Cavovarus deformity of the hindfoot may be associated with ankle inversion instability, as this deformity predisposes patients to chronic insufficiency of the lateral ankle ligaments (anterior talofibular ligament, calcaneofibular ligament). Careful physical exam and radiographic evaluation are crucial to help guide surgical decision-making. Surgical management requires correction of the osseous deformities and soft-tissue imbalances, with a variety of surgical options available to address the multitude of possible concomitant pathoanatomic abnormalities. In the order presented above, each of the radiographic or physical exam findings is addressed separately with a corresponding surgical procedure (e.g., plantarflexed first ray addressed with peroneus longus to brevis tendon transfer).
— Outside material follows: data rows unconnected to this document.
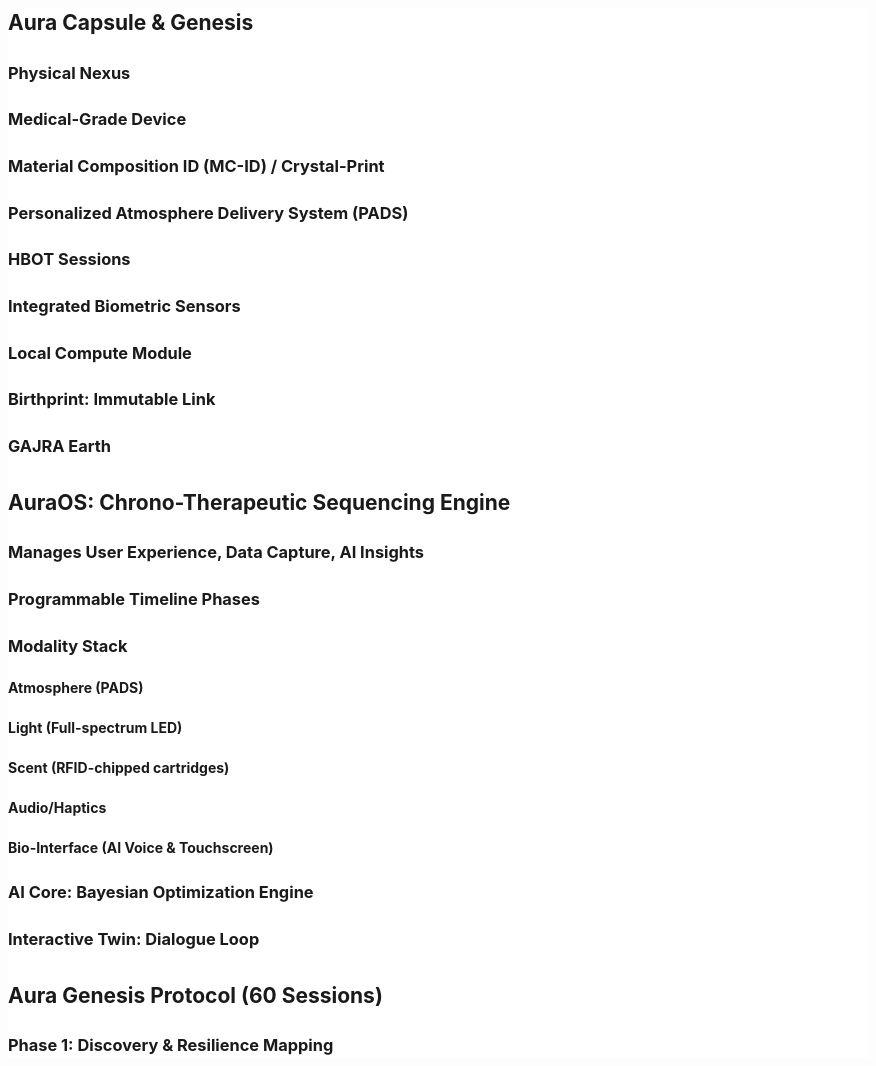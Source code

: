 ## Aura Capsule & Genesis

### Physical Nexus

### Medical-Grade Device

### Material Composition ID (MC-ID) / Crystal-Print

### Personalized Atmosphere Delivery System (PADS)

### HBOT Sessions

### Integrated Biometric Sensors

### Local Compute Module

### Birthprint: Immutable Link

### GAJRA Earth

## AuraOS: Chrono-Therapeutic Sequencing Engine

### Manages User Experience, Data Capture, AI Insights

### Programmable Timeline Phases

### Modality Stack

#### Atmosphere (PADS)

#### Light (Full-spectrum LED)

#### Scent (RFID-chipped cartridges)

#### Audio/Haptics

#### Bio-Interface (AI Voice & Touchscreen)

### AI Core: Bayesian Optimization Engine

### Interactive Twin: Dialogue Loop

## Aura Genesis Protocol (60 Sessions)

### Phase 1: Discovery & Resilience Mapping
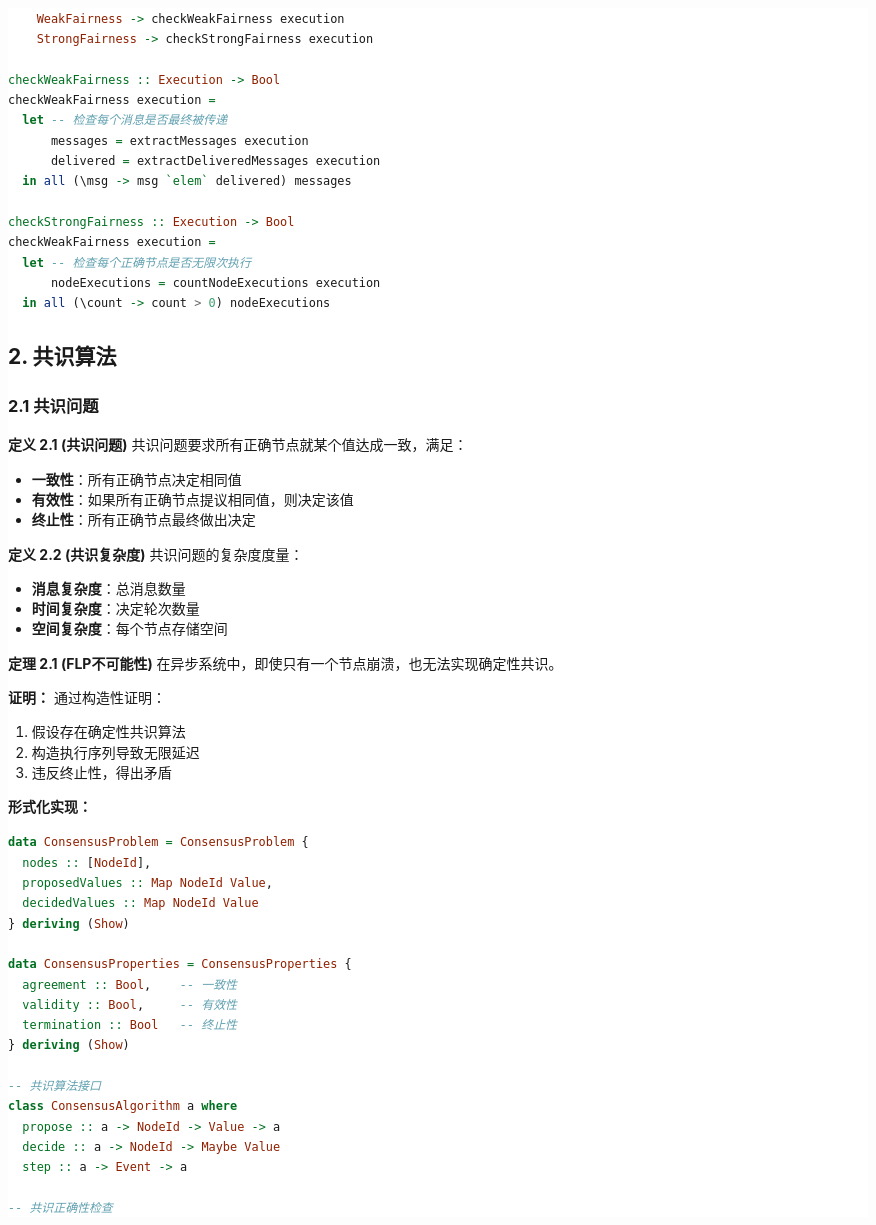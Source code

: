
 ```haskell
    WeakFairness -> checkWeakFairness execution
    StrongFairness -> checkStrongFairness execution

checkWeakFairness :: Execution -> Bool
checkWeakFairness execution = 
  let -- 检查每个消息是否最终被传递
      messages = extractMessages execution
      delivered = extractDeliveredMessages execution
  in all (\msg -> msg `elem` delivered) messages

checkStrongFairness :: Execution -> Bool
checkWeakFairness execution = 
  let -- 检查每个正确节点是否无限次执行
      nodeExecutions = countNodeExecutions execution
  in all (\count -> count > 0) nodeExecutions
```

## 2. 共识算法

### 2.1 共识问题

**定义 2.1 (共识问题)**
共识问题要求所有正确节点就某个值达成一致，满足：

- **一致性**：所有正确节点决定相同值
- **有效性**：如果所有正确节点提议相同值，则决定该值
- **终止性**：所有正确节点最终做出决定

**定义 2.2 (共识复杂度)**
共识问题的复杂度度量：

- **消息复杂度**：总消息数量
- **时间复杂度**：决定轮次数量
- **空间复杂度**：每个节点存储空间

**定理 2.1 (FLP不可能性)**
在异步系统中，即使只有一个节点崩溃，也无法实现确定性共识。

**证明：** 通过构造性证明：

1. 假设存在确定性共识算法
2. 构造执行序列导致无限延迟
3. 违反终止性，得出矛盾

**形式化实现：**

```haskell
data ConsensusProblem = ConsensusProblem {
  nodes :: [NodeId],
  proposedValues :: Map NodeId Value,
  decidedValues :: Map NodeId Value
} deriving (Show)

data ConsensusProperties = ConsensusProperties {
  agreement :: Bool,    -- 一致性
  validity :: Bool,     -- 有效性
  termination :: Bool   -- 终止性
} deriving (Show)

-- 共识算法接口
class ConsensusAlgorithm a where
  propose :: a -> NodeId -> Value -> a
  decide :: a -> NodeId -> Maybe Value
  step :: a -> Event -> a

-- 共识正确性检查
```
Vienne et al. reviewed their postoperative outcomes of 8 patients (9 feet) presenting with cavovarus foot deformities and recurrent chronic lateral ankle instability. All were treated with lateralizing calcaneal osteotomy and peroneus longus to peroneus brevis transfer, with four patients undergoing additional Broström ligament reconstruction. The overall AOFAS-Score improved from 57 points preoperatively to 87 points postoperatively. They concluded that insufficiency of the lateral ligaments should be assessed and treated in a combined operative procedure to correct structured, static and dynamic components of the instability.
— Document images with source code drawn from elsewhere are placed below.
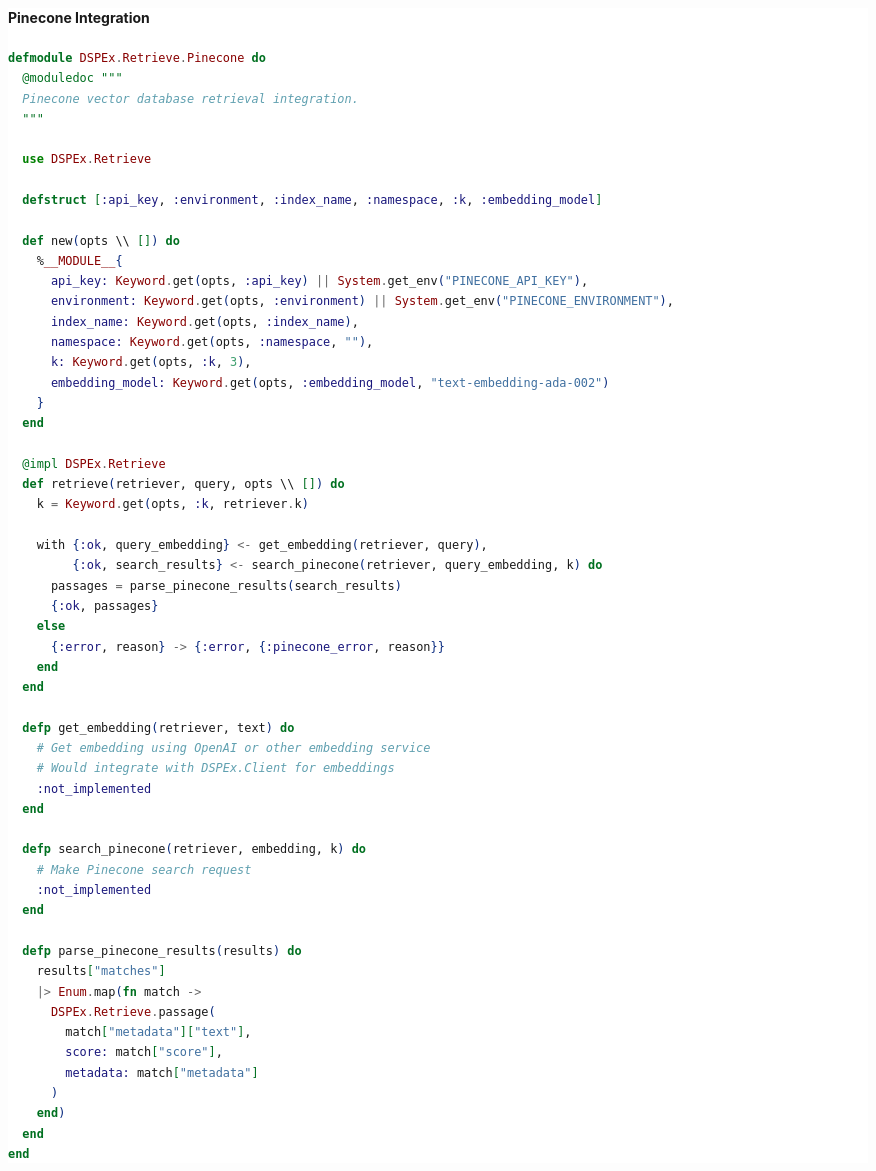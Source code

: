 #### **Pinecone Integration**
```elixir
defmodule DSPEx.Retrieve.Pinecone do
  @moduledoc """
  Pinecone vector database retrieval integration.
  """
  
  use DSPEx.Retrieve
  
  defstruct [:api_key, :environment, :index_name, :namespace, :k, :embedding_model]
  
  def new(opts \\ []) do
    %__MODULE__{
      api_key: Keyword.get(opts, :api_key) || System.get_env("PINECONE_API_KEY"),
      environment: Keyword.get(opts, :environment) || System.get_env("PINECONE_ENVIRONMENT"),
      index_name: Keyword.get(opts, :index_name),
      namespace: Keyword.get(opts, :namespace, ""),
      k: Keyword.get(opts, :k, 3),
      embedding_model: Keyword.get(opts, :embedding_model, "text-embedding-ada-002")
    }
  end
  
  @impl DSPEx.Retrieve
  def retrieve(retriever, query, opts \\ []) do
    k = Keyword.get(opts, :k, retriever.k)
    
    with {:ok, query_embedding} <- get_embedding(retriever, query),
         {:ok, search_results} <- search_pinecone(retriever, query_embedding, k) do
      passages = parse_pinecone_results(search_results)
      {:ok, passages}
    else
      {:error, reason} -> {:error, {:pinecone_error, reason}}
    end
  end
  
  defp get_embedding(retriever, text) do
    # Get embedding using OpenAI or other embedding service
    # Would integrate with DSPEx.Client for embeddings
    :not_implemented
  end
  
  defp search_pinecone(retriever, embedding, k) do
    # Make Pinecone search request
    :not_implemented
  end
  
  defp parse_pinecone_results(results) do
    results["matches"]
    |> Enum.map(fn match ->
      DSPEx.Retrieve.passage(
        match["metadata"]["text"],
        score: match["score"],
        metadata: match["metadata"]
      )
    end)
  end
end
```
Strauss et al. reviewed the incidence of associated conditions in patients with chronic lateral ankle instability. Peroneal tendon injuries were the most common finding (28%), followed by os trigonum lesions (13%), lateral gutter ossicles (10%), and hindfoot varus alignment (8%). Twenty revision lateral ankle ligament reconstructions were required for either persistent pain or recurrent instability, and in this cohort the most common associated conditions were undiagnosed hindfoot varus alignment abnormalities (28%) followed by untreated peroneal injuries (25%). The authors concluded that awareness of these associated conditions is crucial, since they should be addressed concurrently at the time of surgery.

Figures A is the lateral radiograph of a cavovarus foot, with an increased lateral talo-first metatarsal angle (Meary's angle). Illustration A is a similar radiograph in a separate patient, with the typical findings of an increased apex-dorsal Meary's angle seen in cavovarus deformity.


Incorrect Answers
Answer 1: This combination of exam findings suggests a flexible hindfoot deformity, in which case lateralizing calcaneus osteotomy would likely be unnecessary. 
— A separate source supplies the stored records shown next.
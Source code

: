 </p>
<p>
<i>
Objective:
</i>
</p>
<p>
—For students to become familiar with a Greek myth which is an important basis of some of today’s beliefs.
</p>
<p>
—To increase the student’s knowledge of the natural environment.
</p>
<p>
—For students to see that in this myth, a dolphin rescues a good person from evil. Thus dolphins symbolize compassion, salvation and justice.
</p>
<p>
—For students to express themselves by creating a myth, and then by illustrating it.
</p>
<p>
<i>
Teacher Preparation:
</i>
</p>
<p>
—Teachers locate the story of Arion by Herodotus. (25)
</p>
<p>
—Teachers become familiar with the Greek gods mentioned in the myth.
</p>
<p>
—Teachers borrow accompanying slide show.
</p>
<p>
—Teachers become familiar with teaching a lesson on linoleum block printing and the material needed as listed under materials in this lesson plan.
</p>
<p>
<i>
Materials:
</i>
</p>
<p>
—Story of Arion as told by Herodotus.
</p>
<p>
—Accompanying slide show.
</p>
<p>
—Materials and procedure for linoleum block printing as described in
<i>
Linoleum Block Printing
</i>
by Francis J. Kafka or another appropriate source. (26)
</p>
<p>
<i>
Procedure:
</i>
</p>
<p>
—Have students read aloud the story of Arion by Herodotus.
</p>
Answer 2: Patients with cavovarus foot deformities present with increased ankle inversion rather than eversion.
Answer 3: Patients with cavovarus foot deformities typically demonstrate increased ankle inversion rather than decreased eversion, as recurrent inversion sprains often leads to chronic attenuation of the lateral ankle ligament complex.
Answer 5: This patient would likely not need a lateral ankle ligament reconstruction, given their symmetric ankle inversion to the contralateral side. Furthermore, correction with Coleman block testing suggests that they have a flexible hindfoot deformity, foregoing the need for lateralizing calcaneus osteotomy.